***** TASK MATERIAL *****

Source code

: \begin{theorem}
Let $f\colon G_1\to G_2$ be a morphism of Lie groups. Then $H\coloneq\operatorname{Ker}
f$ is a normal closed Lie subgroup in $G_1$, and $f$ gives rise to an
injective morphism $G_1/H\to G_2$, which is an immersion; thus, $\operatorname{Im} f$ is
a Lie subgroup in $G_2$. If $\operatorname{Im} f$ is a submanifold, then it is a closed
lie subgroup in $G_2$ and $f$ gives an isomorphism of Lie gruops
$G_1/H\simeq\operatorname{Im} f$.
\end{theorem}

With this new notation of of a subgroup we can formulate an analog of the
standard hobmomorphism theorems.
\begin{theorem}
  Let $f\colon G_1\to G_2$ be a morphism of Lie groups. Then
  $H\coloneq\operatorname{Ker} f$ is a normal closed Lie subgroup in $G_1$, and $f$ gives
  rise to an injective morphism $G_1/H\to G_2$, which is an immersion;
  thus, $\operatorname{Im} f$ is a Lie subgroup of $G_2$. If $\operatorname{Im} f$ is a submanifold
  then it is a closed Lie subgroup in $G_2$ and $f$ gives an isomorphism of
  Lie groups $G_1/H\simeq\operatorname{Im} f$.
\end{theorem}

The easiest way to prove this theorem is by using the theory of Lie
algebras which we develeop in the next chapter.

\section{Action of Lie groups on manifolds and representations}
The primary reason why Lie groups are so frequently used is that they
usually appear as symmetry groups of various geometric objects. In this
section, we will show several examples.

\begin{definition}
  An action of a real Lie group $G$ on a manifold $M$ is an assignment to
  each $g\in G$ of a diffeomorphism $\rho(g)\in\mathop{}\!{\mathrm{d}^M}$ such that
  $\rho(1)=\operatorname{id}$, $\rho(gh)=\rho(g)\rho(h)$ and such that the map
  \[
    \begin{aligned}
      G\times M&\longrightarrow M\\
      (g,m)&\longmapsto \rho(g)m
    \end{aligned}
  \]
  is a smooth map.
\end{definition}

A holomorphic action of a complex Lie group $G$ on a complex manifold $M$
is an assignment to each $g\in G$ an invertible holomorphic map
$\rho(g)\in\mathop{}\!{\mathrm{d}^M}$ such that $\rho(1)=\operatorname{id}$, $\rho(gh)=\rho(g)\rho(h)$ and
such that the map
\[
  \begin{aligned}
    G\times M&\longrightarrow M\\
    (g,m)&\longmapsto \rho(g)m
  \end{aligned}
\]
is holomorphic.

*****

REQUIRED WORK:
All lines above that contain the word "groups" are to be copied.

TASK ANSWER:
Let $f\colon G_1\to G_2$ be a morphism of Lie groups. Then $H\coloneq\operatorname{Ker}
  Let $f\colon G_1\to G_2$ be a morphism of Lie groups. Then
  Lie groups $G_1/H\simeq\operatorname{Im} f$.
\section{Action of Lie groups on manifolds and representations}
The primary reason why Lie groups are so frequently used is that they
usually appear as symmetry groups of various geometric objects. In this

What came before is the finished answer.